Key Design Decisions¶

Decision	Choice	Rationale
Pipeline Name	`vllm_pipeline.py`	Framework-first, not model-specific
CLI Flag	`--mode vllm`	Aligns with existing `--mode balanced`, etc.
Model Selection	`--model qwen-1.7b`	Extensible for future vLLM ASR engines
Default Model	`qwen-1.7b`	Quality-focused, fits 10-15GB VRAM
Base Reference	Copy FidelityPipeline	Proven VRAM management, scene handling
ASR Interface	`VLLMASREngine` base class	Common contract for all vLLM ASR engines

Configuration Strategy¶

Option CS1: Start with v3-Style Config (Recommended for Phase 1)¶

Copy the FidelityPipeline's configuration approach using resolved_config dictionary structure.

# vllm_pipeline.py
class VLLMPipeline(BasePipeline):
    def __init__(self, ..., resolved_config: Dict, ...):
        # V3 STRUCTURED CONFIG UNPACKING (same as FidelityPipeline)
        model_cfg = resolved_config["model"]
        params = resolved_config["params"]
        features = resolved_config["features"]
        task = resolved_config["task"]

        # vLLM-specific config
        vllm_opts = params.get("vllm", {})
        self.gpu_memory_utilization = vllm_opts.get("gpu_memory_utilization", 0.7)

        # ASR engine selection
        asr_engine = model_cfg.get("asr_engine", "qwen")
        asr_model = model_cfg.get("model_name", "Qwen/Qwen3-ASR-1.7B")

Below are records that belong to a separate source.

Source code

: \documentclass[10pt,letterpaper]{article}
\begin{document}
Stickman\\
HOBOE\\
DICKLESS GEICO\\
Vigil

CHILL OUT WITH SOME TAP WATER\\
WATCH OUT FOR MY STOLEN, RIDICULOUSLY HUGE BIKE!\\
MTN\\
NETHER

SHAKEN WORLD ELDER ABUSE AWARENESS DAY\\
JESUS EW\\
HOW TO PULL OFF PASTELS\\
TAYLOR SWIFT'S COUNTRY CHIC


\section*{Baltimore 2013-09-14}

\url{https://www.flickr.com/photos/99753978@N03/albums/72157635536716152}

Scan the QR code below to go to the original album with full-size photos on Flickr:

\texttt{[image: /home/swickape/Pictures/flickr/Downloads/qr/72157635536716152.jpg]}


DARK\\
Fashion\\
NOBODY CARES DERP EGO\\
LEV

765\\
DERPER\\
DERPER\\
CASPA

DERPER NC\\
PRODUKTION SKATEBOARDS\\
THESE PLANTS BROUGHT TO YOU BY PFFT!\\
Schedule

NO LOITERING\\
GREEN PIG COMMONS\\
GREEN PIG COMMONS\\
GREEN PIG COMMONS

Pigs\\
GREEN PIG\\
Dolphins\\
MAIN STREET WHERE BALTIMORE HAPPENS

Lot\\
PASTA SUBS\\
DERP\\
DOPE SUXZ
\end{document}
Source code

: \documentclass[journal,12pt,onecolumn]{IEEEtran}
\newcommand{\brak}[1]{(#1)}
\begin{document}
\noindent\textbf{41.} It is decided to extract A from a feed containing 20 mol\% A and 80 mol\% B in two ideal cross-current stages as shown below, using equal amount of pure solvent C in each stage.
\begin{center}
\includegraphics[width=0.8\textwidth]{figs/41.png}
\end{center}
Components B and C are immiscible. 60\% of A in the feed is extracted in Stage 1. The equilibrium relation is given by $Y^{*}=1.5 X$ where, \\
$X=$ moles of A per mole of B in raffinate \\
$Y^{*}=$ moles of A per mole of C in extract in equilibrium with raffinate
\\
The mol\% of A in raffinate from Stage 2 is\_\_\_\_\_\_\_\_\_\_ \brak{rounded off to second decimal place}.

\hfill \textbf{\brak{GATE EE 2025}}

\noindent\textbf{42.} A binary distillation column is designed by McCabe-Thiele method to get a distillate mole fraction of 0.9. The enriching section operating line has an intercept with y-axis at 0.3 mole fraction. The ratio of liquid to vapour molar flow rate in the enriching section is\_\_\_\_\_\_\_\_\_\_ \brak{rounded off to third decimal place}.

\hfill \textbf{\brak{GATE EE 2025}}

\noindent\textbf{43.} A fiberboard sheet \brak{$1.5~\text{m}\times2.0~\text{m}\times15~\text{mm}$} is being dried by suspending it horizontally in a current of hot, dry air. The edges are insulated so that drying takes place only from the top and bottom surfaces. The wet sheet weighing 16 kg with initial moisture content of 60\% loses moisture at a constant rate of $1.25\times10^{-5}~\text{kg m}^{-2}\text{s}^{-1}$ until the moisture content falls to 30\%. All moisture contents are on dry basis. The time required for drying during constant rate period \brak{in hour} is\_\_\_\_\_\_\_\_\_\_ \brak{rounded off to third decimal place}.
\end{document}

        # Store config for lazy ASR creation
        self._asr_config = {
            'engine': asr_engine,
            'model': asr_model,
            'params': params,
            'task': task,
        }

Pros: - Fastest to implement - Known working pattern from Fidelity - Easy to iterate and debug

Cons: - More code changes when adding new engines - Not aligned with v4 YAML system long-term

Option CS2: Design for v4 Compatibility (Phase 2)¶

Structure the config to be forward-compatible with the v4 YAML ecosystem.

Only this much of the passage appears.